Вечерами из распахнутых окон выглядывают домохозяйки. Управившись за день по дому, отдыхают, привалясь к подоконникам. Освежаются вечерней прохладой, поглядывают. Улица и площадь — театр. Время действия — поражение. На скамейке у входа в сквер все те же старухи. Я не раз их видела, они в черных вдовьих шляпах. Вяло обмениваются скудными новостями и застывают в молчаливом оцепенении, а то вдруг принимаются конвульсивно общаться, шевеля пальцами в черных перчатках, — им есть что вспомнить: ведь еще и в ту мировую войну они не были молоды.

В урочный час возвращается в город с работы колонна военнопленных немцев. От невольничьего грохота их сапог я сжимаюсь. Этими солдатами война расплачивалась за поражение. И если быть пленным лучше, чем мертвым, то все же слишком плохо, чтобы жить. Притом мне казалось, этих немцев-горожан не проймешь в их отстраненности от своих несчастных парней. В их стойкой приверженности распорядку проглянувшей повседневности — лишь бы не хаос. Мне роднее патетика нашего общего хаоса в общем несчастье. А если стойкость — то ради общего дела, блага. Трудно мне было воспринять это противостояние бедствиям, которое начинается с обязательств перед самим собой — телесным, перед всем житейским, не испаряющимся в духовном изживании катастрофы: не поддаться хаосу — выстоять. Понадобились годы, чтобы, вспоминая, я смогла понять этот труд другой культуры — властный генетический инстинкт самосохранения нации. И написать об этом. А тут еще случилось, перелистывая Эккермана, натолкнуться: Гете говорил ему, что лучше несправедливость, чем беспорядок. Ну уж, если сам патриарх… Что тут скажешь.

И все же, когда наладившаяся инерция выживания (при американцах) порушена, можно замереть в столбняке поражения. В это насквозь смутное время откуда-то из тени выходят юркие, неугомонные, смекалистые, порочные персонажи. Их час. Все правила сметены, о новых еще не слыхать, законопослушные граждане приторможены в ожидании их. А этим — раздолье в сказочном времени без правил. И они действуют.
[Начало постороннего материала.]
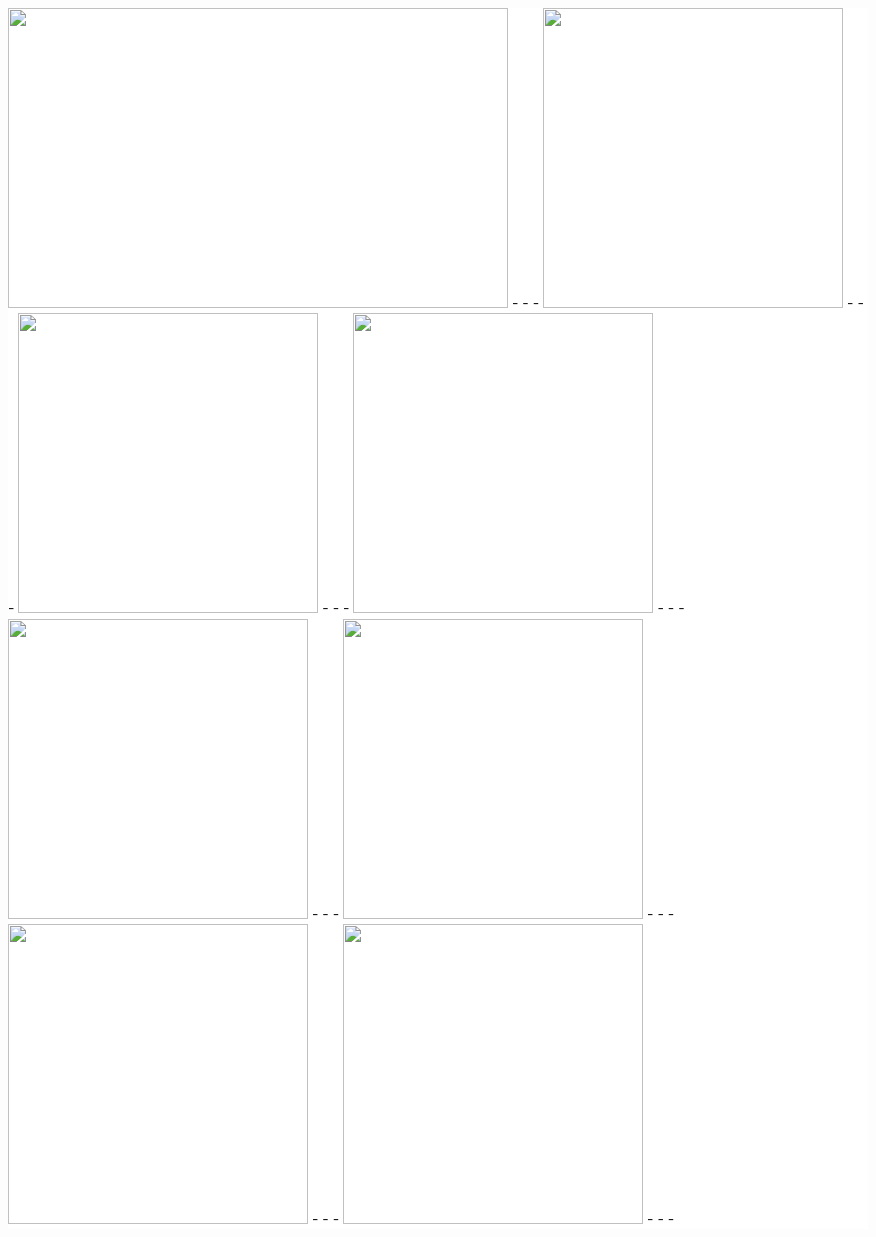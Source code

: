 <tr>
<td><img src="./imagenes/TECLADO.jpg"width="500" height="300"></td>
<td> -</td>
<td>  - </td>
<td>  - </td>
</tr>

<tr>
<td><img src="./imagenes/MOUSE.avif"width="300" height="300">   </td>
<td>  -</td>
<td>  - </td>
<td>  - </td>
</tr>

<tr>
<td><img src="./imagenes/impresora.jfif"width="300" height="300">   </td>
<td>  -</td>
<td>  - </td>
<td>  - </td>
</tr>

<tr>
<td><img src="./imagenes/USB.jfif"width="300" height="300">   </td>
<td>  -</td>
<td>  - </td>
<td>  - </td>
</tr>

<tr>
<td><img src="./imagenes/MOUSE.avif"width="300" height="300">   </td>
<td>  -</td>
<td>  - </td>
<td>  - </td>
</tr>

<tr>
<td><img src="./imagenes/disco duro.jpg"width="300" height="300">   </td>
<td>  -</td>
<td>  - </td>
<td>  - </td>
</tr>

<tr>
<td><img src="./imagenes/cd.jpg"width="300" height="300">   </td>
<td>  -</td>
<td>  - </td>
<td>  - </td>
</tr>

<tr>
<td><img src="./imagenes/dvd.jfif"width="300" height="300">   </td>
<td>  -</td>
<td>  - </td>
<td>  - </td>
</tr>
Эти быстрые люди, этот тип проходимца — фермент воли к выживанию, эдакий антидепрессант для больной поражением нации. Шурует на виду — и сходит с рук. Четок, учтив, без лишних знаков услужливости. Он нужен всем. До поры. Но может успеть вовремя мимикрировать под благонравного респектабельного гражданина.

Некто из этих персонажей наглядно предстал, находчиво заявив себя жертвой нацистского режима, узником. Шляпа-котелок с узкими полями, неброское продолговатое лицо, замкнутое и лишенное на все времена какой-либо выразительности. Во всеоружии деятельной энергии приглядел и прибрал к рукам гостиницу с рестораном. Их владелец, видный в городе нацист, пока что не давал знать о себе: убит, или в плену, или в бегах. А объявится, много ли он преуспеет, отстаивая свои права в советской комендатуре: нацист против узника нацизма. И наш знакомец смахнул хозяйку — «соломенную» вдову нациста — в тихий угол ресторана, где, глотая невидимые миру слезы, она перебирает за столиком конторские книги: дебет и кредит минувшего времени.